All right, so, computational complexity. Just a bit of a warning before we dive in too far-- this'll probably be among the most math-heavy things we talk about in CS50. Hopefully it won't be too overwhelming and we'll try and guide you through the process, but just a bit of a fair warning. There's a little bit of math involved here. All right, so in order to make use of our computational resources in the real world-- it's really important to understand algorithms and how they process data. If we have a really efficient algorithm, we can minimize the amount of resources we have available to deal with it. If we have an algorithm that is going to take a lot of work to process a really large set of data, it's going to require more and more resources, which is money, RAM, all that kind of stuff.
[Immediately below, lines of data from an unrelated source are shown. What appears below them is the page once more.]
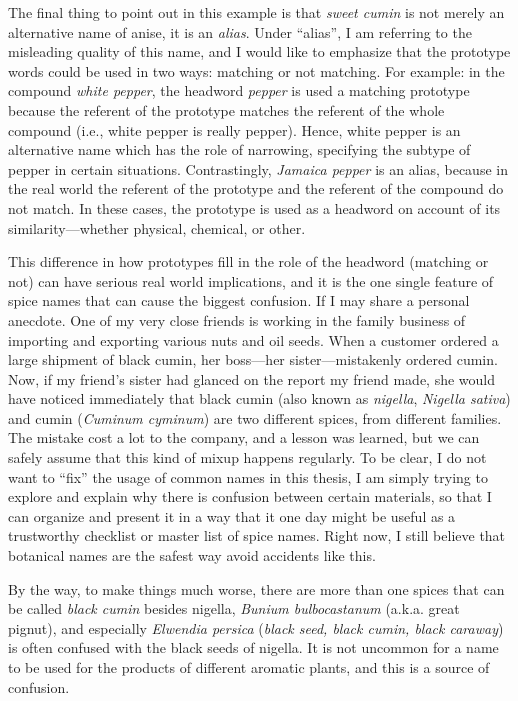 The final thing to point out in this example is that \textit{sweet cumin} is not merely an alternative name of anise, it is an \textit{alias}. Under ``alias'', I am referring to the misleading quality of this name, and I would like to emphasize that the prototype words could be used in two ways: matching or not matching. For example: in the compound \textit{white pepper}, the headword \textit{pepper} is used a matching prototype because the referent of the prototype matches the referent of the whole compound (i.e., white pepper is really pepper). Hence, white pepper is an alternative name which has the role of narrowing, specifying the subtype of pepper in certain situations. Contrastingly, \textit{Jamaica pepper} is an alias, because in the real world the referent of the prototype and the referent of the compound do not match. In these cases, the prototype is used as a headword on account of its similarity---whether physical, chemical, or other.

This difference in how prototypes fill in the role of the headword (matching or not) can have serious real world implications, and it is the one single feature of spice names that can cause the biggest confusion. If I may share a personal anecdote. One of my very close friends is working in the family business of importing and exporting various nuts and oil seeds. When a customer ordered a large shipment of black cumin, her boss---her sister---mistakenly ordered cumin. Now, if my friend's sister had glanced on the report my friend made, she would have noticed immediately that black cumin (also known as \textit{nigella}, \textit{Nigella sativa}) and cumin (\textit{Cuminum cyminum}) are two different spices, from different families. The mistake cost a lot to the company, and a lesson was learned, but we can safely assume that this kind of mixup happens regularly. To be clear, I do not want to ``fix'' the usage of common names in this thesis, I am simply trying to explore and explain why there is confusion between certain materials, so that I can organize and present it in a way that it one day might be useful as a trustworthy checklist or master list of spice names. Right now, I still believe that botanical names are the safest way avoid accidents like this. 

By the way, to make things much worse, there are more than one spices that can be called \textit{black cumin} besides nigella, \textit{Bunium bulbocastanum} (a.k.a. great pignut), and especially \textit{Elwendia persica} (\textit{black seed, black cumin, black caraway}) is often confused with the black seeds of nigella. It is not uncommon for a name to be used for the products of different aromatic plants, and this is a source of confusion.

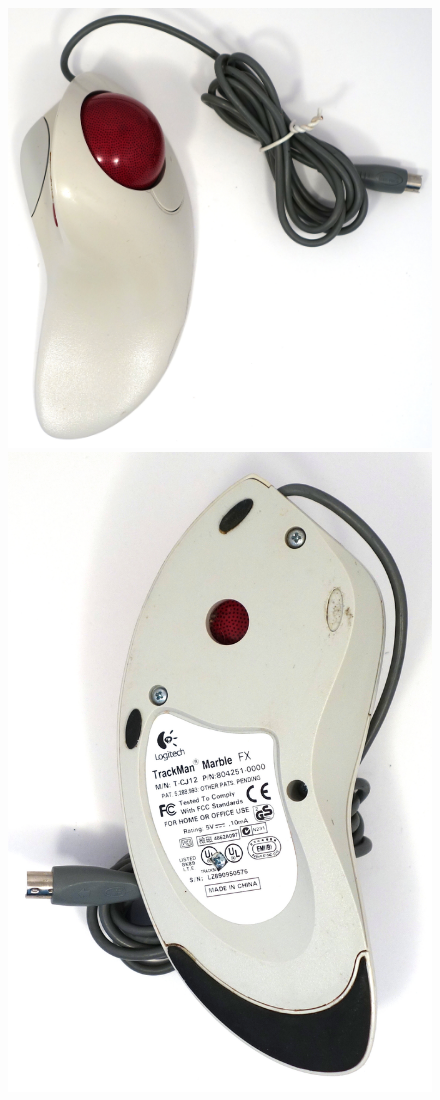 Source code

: \documentclass[11pt, a4paper]{article}
\begin{document}
\begin{figure}[h]
    \centering
    \includegraphics[scale=0.32]{1998_logitech_trackman_marble_fx/top_60.jpg}
    \includegraphics[scale=0.32]{1998_logitech_trackman_marble_fx/bottom_60.jpg}

\end{figure}
\end{document}
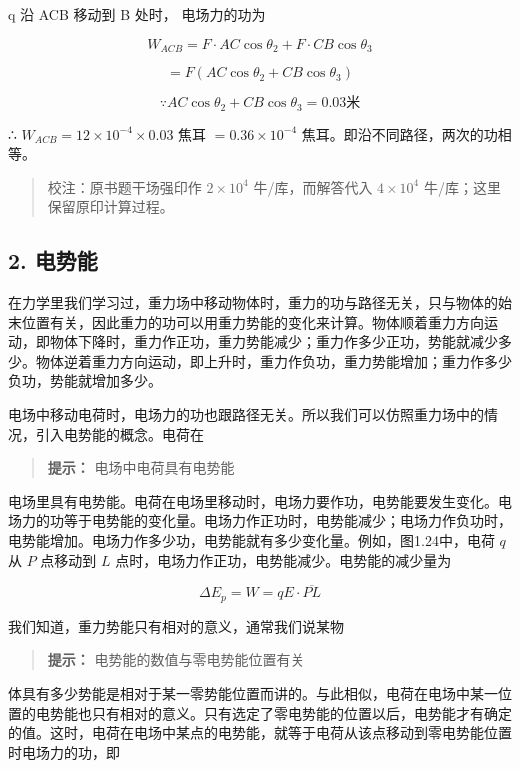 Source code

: q 沿 ACB 移动到 B 处时， 电场力的功为

\[
W_{ACB}=F\cdot AC\cos\theta_2+F\cdot CB\cos\theta_3
\]

\[
= F (A C \cos \theta_{2} + C B \cos \theta_{3})
\]

\[
\because AC\cos\theta_2+CB\cos\theta_3=0.03\text{米}
\]

∴ \(W_{ACB}=12\times10^{-4}\times0.03\) 焦耳 \(=0.36\times10^{-4}\)
焦耳。即沿不同路径，两次的功相等。

\begin{quote}
校注：原书题干场强印作 \(2\times10^4\) 牛/库，而解答代入 \(4\times10^4\)
牛/库；这里保留原印计算过程。
\end{quote}

\subsection{2. 电势能}\label{ux7535ux52bfux80fd}

在力学里我们学习过，重力场中移动物体时，重力的功与路径无关，只与物体的始末位置有关，因此重力的功可以用重力势能的变化来计算。物体顺着重力方向运动，即物体下降时，重力作正功，重力势能减少；重力作多少正功，势能就减少多少。物体逆着重力方向运动，即上升时，重力作负功，重力势能增加；重力作多少负功，势能就增加多少。

电场中移动电荷时，电场力的功也跟路径无关。所以我们可以仿照重力场中的情况，引入电势能的概念。电荷在

\begin{quote}
\textbf{提示：} 电场中电荷具有电势能
\end{quote}

电场里具有电势能。电荷在电场里移动时，电场力要作功，电势能要发生变化。电场力的功等于电势能的变化量。电场力作正功时，电势能减少；电场力作负功时，电势能增加。电场力作多少功，电势能就有多少变化量。例如，图1.24中，电荷
\(q\) 从 \(P\) 点移动到 \(L\)
点时，电场力作正功，电势能减少。电势能的减少量为

\[
\Delta E_{p} = W = q E \cdot \overline {{P L}}
\]

我们知道，重力势能只有相对的意义，通常我们说某物

\begin{quote}
\textbf{提示：} 电势能的数值与零电势能位置有关
\end{quote}

体具有多少势能是相对于某一零势能位置而讲的。与此相似，电荷在电场中某一位置的电势能也只有相对的意义。只有选定了零电势能的位置以后，电势能才有确定的值。这时，电荷在电场中某点的电势能，就等于电荷从该点移动到零电势能位置时电场力的功，即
So, being able to analyze an algorithm using this tool set, basically, asks the question-- how does this algorithm scale as we throw more and more data at it? In CS50, the amount of data we're working with is pretty small. Generally, our programs are going to run in a second or less-- probably a lot less particularly early on.
But think about a company that deals with hundreds of millions of customers. And they need to process that customer data. As the number of customers they have gets bigger and bigger, it's going to require more and more resources. How many more resources? Well, that depends on how we analyze the algorithm, using the tools in this toolbox. When we talk about the complexity of an algorithm-- which sometimes you'll hear it referred to as time complexity or space complexity but we're just going to call complexity-- we're generally talking about the worst-case scenario. Given the absolute worst pile of data that we could be throwing at it, how is this algorithm going to process or deal with that data? We generally call the worst-case runtime of an algorithm big-O. So an algorithm might be said to run in O of n or O of n squared. And more about what those mean in a second.
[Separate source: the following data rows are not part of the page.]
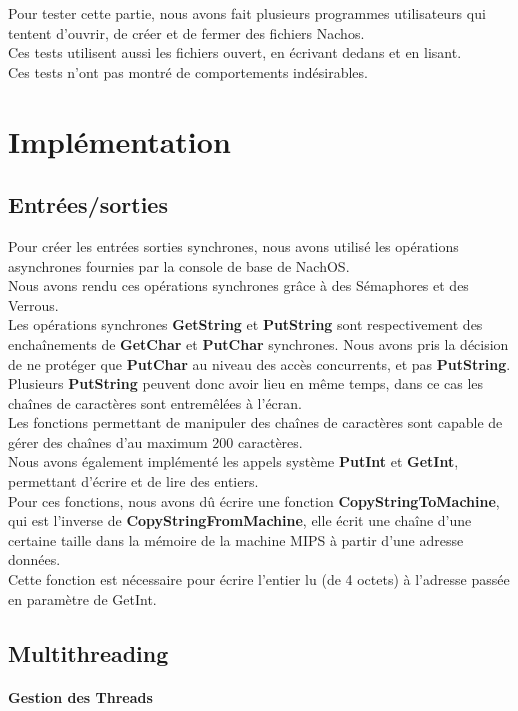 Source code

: \documentclass{report}
\newcommand{\myparagraph}[1]{\paragraph*{#1}\mbox{}\\}
\begin{document}
Pour tester cette partie, nous avons fait plusieurs programmes utilisateurs qui tentent d'ouvrir, de créer et de fermer des fichiers Nachos.\\
Ces tests utilisent aussi les fichiers ouvert, en écrivant dedans et en lisant.\\

Ces tests n'ont pas montré de comportements indésirables. 
\section*{Implémentation}
\subsection*{Entrées/sorties}

Pour créer les entrées sorties synchrones, nous avons utilisé les opérations asynchrones fournies par la console de base de NachOS.\\
Nous avons rendu ces opérations synchrones grâce à des Sémaphores et des Verrous.\\
Les opérations synchrones \textbf{GetString} et \textbf{PutString} sont respectivement des enchaînements de \textbf{GetChar} et \textbf{PutChar} synchrones.
Nous avons pris la décision de ne protéger que \textbf{PutChar} au niveau des accès concurrents, et pas \textbf{PutString}. Plusieurs \textbf{PutString} peuvent donc avoir lieu en même temps, dans ce cas les chaînes de caractères sont entremêlées à l'écran.\\
Les fonctions permettant de manipuler des chaînes de caractères sont capable de gérer des chaînes d'au maximum 200 caractères.\\

Nous avons également implémenté les appels système \textbf{PutInt} et \textbf{GetInt}, permettant d'écrire et de lire des entiers.\\
Pour ces fonctions, nous avons dû écrire une fonction \textbf{CopyStringToMachine}, qui est l'inverse de \textbf{CopyStringFromMachine}, elle écrit une chaîne d'une certaine taille dans la mémoire de la machine MIPS à partir d'une adresse données.\\
Cette fonction est nécessaire pour écrire l'entier lu (de 4 octets) à l'adresse passée en paramètre de GetInt.
\subsection*{Multithreading}
\myparagraph{Gestion des Threads}
\end{document}

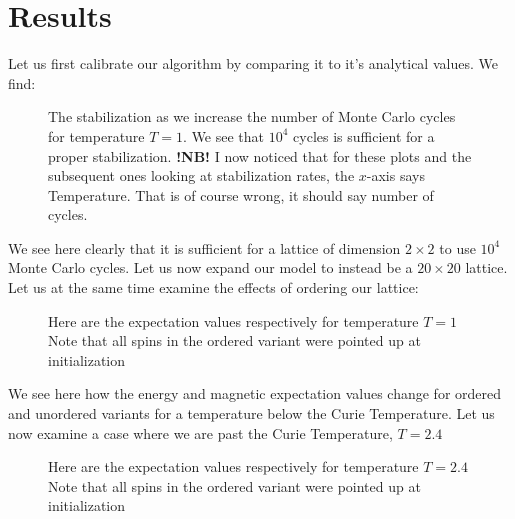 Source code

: \documentclass{article}
\begin{document}
\section{Results}
Let us first calibrate our algorithm by comparing it to it's analytical values. \newline We find:
\begin{figure}[ht!]
\centering
{}
\newline
{}
\caption{The stabilization as we increase the number of Monte Carlo cycles for temperature $T = 1$. We see that $10^4$ cycles is sufficient for a proper stabilization. \newline
\textbf{!NB!} I now noticed that for these plots and the subsequent ones looking at stabilization rates, the $x$-axis says Temperature. That is of course wrong, it should say number of cycles.}

\end{figure}
\newline
We see here clearly that it is sufficient for a lattice of dimension $2 \times 2$ to use $10^4$ Monte Carlo cycles. \newpage
Let us now expand our model to instead be a $20 \times 20$ lattice. Let us at the same time examine the effects of ordering our lattice:
\begin{figure}[ht!]
\centering
{}
\newline
{}
\caption{Here are the expectation values respectively for temperature $T = 1$ \newline
Note that all spins in the ordered variant were pointed up at initialization}
\end{figure} \newpage
We see here how the energy and magnetic expectation values change for ordered and unordered variants for a temperature below the Curie Temperature. Let us now examine a case where we are past the Curie Temperature, $T = 2.4$
\begin{figure}[ht!]
\centering
{}
\newline
{}
\caption{Here are the expectation values respectively for temperature $T = 2.4$ \newline
Note that all spins in the ordered variant were pointed up at initialization}
\end{figure} \newline
\end{document}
Sometimes, though, we do care about the best-case scenario. If the data is everything we wanted it to be and it was absolutely perfect and we were sending this perfect set of data through our algorithm. How would it handle in that situation? We sometimes refer to that as big-Omega, so in contrast with big-O, we have big-Omega. Big-Omega for the best-case scenario. Big-O for the worst-case scenario. Generally, when we talk about the complexity of an algorithm, we're talking about the worst-case scenario. So keep that in mind.
And in this class, we're generally going to leave the rigorous analysis aside. There are sciences and fields devoted to this kind of stuff. When we talk about reasoning through algorithms, which we'll do piece-by-piece for many algorithms we talk about in the class. We're really just talking about reasoning through it with common sense, not with formulas, or proofs, or anything like that. So don't worry, We won't be turning into a big math class.
So I said we care about complexity because it asks the question, how do our algorithms handle larger and larger data sets being thrown at them. Well, what is a data set? What did I mean when I said that? It means whatever makes the most sense in context, to be honest. If we have an algorithm, the Processes Strings-- we're probably talking about the size of the string. That's the data set-- the size, the number of characters that make up the string. If we're talking about an algorithm that processes files, we might be talking about how many kilobytes comprise that file. And that's the data set. If we're talking about an algorithm that handles arrays more generally, such as sorting algorithms or searching algorithms, we're probably talking about the number of elements that comprise an array.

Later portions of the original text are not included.